■ Task instructions
Please repeat the lines below, exactly and only, from the one that holds "Fine-tuning Qwen3-1.7B to generate the grid" through the one that holds "When this grid".

■ Data extracts
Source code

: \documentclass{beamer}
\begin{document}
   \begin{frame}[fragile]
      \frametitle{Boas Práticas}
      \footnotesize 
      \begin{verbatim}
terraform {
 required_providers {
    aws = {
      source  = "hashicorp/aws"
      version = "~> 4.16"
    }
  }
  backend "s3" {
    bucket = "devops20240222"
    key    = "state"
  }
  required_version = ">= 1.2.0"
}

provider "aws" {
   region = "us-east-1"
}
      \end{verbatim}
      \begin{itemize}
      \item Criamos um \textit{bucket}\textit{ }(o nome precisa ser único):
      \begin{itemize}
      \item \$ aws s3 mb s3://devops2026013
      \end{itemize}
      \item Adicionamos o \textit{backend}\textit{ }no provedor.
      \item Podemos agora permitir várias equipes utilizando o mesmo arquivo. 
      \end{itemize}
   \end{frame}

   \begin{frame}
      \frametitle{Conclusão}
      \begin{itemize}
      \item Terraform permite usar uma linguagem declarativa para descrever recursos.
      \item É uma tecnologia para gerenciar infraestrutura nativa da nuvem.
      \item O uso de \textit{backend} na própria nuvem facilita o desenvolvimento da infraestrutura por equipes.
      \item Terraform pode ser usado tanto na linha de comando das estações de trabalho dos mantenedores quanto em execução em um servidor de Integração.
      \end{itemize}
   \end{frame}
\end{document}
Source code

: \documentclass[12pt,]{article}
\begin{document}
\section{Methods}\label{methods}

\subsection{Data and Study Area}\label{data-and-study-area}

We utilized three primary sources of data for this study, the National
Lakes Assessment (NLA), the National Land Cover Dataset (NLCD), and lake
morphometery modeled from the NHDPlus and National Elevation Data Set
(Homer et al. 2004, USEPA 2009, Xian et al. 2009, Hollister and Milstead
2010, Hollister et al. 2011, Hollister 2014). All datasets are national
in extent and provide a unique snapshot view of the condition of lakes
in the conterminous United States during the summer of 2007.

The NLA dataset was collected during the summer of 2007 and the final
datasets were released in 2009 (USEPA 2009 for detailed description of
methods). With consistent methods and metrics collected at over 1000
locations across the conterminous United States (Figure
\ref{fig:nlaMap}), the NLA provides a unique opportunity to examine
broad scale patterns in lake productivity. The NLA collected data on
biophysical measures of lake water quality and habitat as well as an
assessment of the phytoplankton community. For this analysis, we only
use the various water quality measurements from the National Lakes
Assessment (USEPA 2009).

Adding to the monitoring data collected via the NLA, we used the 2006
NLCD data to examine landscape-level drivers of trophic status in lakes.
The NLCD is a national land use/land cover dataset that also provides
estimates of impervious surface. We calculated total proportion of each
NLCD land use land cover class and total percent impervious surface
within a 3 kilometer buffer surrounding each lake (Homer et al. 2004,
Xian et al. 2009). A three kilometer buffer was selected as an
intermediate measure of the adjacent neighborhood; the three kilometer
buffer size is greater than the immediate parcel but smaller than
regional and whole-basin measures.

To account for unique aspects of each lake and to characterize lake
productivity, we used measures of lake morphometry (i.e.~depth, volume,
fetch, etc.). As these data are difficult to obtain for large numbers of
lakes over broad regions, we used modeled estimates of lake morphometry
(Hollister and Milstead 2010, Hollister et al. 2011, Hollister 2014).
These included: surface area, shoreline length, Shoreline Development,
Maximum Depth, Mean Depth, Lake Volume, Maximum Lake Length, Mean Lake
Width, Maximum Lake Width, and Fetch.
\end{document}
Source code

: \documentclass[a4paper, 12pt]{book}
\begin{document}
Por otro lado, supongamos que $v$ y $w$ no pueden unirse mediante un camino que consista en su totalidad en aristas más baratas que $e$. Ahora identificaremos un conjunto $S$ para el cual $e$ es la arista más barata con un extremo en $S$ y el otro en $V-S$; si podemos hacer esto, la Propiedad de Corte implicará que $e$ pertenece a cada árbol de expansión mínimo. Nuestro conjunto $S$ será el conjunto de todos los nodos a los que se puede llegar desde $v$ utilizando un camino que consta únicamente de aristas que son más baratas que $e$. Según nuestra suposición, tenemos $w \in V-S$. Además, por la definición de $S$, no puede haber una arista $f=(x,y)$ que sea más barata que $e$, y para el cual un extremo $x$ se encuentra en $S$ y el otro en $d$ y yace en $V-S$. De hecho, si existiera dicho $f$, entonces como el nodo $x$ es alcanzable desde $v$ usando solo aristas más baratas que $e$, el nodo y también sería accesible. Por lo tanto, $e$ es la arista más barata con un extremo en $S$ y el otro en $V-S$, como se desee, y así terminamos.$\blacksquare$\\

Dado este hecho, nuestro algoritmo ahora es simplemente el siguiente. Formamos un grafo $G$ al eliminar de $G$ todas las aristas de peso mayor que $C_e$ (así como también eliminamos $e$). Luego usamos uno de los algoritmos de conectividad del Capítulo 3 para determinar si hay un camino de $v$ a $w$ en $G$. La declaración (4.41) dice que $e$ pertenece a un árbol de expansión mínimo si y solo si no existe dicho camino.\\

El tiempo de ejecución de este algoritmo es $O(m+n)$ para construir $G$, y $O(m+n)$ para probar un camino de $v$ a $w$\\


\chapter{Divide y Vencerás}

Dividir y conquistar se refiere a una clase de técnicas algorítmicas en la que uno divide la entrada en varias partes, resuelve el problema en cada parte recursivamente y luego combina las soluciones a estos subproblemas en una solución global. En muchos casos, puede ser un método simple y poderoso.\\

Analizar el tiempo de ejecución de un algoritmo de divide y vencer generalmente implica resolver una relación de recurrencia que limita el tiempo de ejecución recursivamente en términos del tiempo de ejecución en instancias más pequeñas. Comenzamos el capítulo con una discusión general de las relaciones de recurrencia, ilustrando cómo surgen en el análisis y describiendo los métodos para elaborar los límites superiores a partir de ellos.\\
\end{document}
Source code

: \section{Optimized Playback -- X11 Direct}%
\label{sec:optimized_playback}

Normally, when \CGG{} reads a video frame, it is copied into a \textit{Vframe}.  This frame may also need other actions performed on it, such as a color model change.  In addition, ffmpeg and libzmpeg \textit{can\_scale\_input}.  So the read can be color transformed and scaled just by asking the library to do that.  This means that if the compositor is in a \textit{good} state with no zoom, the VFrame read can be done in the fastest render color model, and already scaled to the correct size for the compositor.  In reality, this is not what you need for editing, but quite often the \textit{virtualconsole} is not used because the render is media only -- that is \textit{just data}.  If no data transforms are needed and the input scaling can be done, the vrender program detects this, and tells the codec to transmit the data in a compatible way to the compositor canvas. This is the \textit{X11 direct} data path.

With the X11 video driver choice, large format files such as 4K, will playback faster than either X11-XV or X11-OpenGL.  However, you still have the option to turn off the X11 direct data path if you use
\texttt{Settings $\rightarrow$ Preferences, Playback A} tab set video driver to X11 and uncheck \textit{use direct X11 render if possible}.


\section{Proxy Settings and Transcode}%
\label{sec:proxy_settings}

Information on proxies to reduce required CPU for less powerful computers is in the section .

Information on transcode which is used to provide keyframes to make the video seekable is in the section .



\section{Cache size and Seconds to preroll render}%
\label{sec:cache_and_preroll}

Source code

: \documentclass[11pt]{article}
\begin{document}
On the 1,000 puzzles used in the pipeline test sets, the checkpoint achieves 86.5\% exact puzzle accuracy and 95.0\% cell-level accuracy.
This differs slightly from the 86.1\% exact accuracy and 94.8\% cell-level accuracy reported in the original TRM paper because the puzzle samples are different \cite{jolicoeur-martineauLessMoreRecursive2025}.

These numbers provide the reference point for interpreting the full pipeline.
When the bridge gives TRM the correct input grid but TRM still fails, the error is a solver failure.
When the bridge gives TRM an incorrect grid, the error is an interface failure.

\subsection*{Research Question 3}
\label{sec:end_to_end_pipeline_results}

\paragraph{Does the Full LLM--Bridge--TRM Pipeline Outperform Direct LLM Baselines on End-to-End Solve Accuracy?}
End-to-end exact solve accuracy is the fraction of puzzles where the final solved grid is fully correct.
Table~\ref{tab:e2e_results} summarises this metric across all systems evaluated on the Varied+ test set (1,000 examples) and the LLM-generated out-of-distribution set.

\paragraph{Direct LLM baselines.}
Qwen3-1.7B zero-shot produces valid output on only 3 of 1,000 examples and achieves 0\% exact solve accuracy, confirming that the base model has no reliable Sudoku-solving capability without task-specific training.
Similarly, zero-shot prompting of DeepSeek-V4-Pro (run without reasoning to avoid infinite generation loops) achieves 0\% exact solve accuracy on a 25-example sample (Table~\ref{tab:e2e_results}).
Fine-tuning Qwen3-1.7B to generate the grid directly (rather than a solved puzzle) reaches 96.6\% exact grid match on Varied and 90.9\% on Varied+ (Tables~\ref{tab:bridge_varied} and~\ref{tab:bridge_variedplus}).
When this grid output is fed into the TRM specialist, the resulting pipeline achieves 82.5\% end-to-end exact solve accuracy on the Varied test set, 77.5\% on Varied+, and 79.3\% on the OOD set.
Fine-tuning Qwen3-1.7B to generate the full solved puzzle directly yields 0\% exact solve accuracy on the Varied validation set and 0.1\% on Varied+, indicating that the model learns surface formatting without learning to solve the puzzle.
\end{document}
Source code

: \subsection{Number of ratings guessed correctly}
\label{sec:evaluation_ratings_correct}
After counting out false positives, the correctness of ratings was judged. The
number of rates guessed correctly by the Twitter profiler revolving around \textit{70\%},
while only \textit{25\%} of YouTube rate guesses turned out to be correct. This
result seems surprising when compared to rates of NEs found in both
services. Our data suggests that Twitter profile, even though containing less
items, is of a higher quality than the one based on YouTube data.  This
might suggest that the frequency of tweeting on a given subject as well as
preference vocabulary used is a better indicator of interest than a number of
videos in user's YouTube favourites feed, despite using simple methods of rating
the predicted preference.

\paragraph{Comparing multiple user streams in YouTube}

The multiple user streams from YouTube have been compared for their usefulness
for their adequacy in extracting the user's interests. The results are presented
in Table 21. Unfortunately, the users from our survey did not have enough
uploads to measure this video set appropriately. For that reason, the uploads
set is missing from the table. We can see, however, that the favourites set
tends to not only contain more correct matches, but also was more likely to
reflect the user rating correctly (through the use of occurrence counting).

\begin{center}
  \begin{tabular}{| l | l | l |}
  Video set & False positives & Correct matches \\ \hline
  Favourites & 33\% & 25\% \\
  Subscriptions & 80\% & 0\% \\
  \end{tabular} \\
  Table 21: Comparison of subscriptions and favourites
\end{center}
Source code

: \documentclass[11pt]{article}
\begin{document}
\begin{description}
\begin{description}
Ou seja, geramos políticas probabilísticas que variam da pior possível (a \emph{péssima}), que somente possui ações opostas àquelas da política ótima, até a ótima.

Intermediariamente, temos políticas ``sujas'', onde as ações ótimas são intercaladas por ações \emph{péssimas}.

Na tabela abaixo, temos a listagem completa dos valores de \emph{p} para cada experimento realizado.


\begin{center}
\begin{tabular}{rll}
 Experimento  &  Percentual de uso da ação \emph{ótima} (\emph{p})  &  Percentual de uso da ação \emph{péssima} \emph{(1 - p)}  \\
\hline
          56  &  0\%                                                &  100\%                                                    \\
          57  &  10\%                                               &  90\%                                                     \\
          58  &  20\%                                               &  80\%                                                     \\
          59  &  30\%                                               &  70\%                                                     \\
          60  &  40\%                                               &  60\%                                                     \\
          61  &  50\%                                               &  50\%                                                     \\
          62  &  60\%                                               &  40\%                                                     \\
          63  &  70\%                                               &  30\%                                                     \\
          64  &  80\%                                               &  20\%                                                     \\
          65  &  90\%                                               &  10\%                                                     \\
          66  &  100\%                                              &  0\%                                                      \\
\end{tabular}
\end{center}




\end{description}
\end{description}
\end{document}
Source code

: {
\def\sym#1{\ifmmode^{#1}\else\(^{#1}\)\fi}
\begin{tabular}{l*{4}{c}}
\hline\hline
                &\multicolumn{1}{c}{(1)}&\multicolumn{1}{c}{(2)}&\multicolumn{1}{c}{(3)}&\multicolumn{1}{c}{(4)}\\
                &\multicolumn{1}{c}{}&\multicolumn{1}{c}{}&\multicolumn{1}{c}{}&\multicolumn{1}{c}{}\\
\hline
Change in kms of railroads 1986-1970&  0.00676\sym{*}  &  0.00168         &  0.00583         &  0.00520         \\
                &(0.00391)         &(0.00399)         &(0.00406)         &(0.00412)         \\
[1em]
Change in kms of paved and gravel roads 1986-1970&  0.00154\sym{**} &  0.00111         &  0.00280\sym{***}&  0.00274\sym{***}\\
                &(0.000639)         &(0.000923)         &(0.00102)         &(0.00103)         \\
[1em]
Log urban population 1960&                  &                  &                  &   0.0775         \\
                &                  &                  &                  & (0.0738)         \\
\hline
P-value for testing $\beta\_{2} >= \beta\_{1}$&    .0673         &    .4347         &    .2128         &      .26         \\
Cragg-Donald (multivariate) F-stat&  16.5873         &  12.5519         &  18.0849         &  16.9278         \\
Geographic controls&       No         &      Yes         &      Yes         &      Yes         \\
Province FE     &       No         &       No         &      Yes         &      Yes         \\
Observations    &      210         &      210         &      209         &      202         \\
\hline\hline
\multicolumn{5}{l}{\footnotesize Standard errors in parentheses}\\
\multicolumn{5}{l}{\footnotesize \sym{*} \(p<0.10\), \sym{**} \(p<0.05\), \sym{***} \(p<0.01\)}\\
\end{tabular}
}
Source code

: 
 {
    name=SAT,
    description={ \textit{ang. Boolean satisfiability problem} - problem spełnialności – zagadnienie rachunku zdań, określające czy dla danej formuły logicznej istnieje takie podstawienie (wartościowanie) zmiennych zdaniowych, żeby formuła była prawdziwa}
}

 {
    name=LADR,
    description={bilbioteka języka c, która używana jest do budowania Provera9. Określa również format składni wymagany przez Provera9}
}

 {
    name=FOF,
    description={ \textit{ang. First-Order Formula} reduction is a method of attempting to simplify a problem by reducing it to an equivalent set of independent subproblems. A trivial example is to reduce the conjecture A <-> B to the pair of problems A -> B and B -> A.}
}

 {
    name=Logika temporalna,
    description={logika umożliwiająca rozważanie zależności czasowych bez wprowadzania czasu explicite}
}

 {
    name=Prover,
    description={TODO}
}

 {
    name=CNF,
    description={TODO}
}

■ Answer for the task
Fine-tuning Qwen3-1.7B to generate the grid directly (rather than a solved puzzle) reaches 96.6\% exact grid match on Varied and 90.9\% on Varied+ (Tables~\ref{tab:bridge_varied} and~\ref{tab:bridge_variedplus}).
When this grid output is fed into the TRM specialist, the resulting pipeline achieves 82.5\% end-to-end exact solve accuracy on the Varied test set, 77.5\% on Varied+, and 79.3\% on the OOD set.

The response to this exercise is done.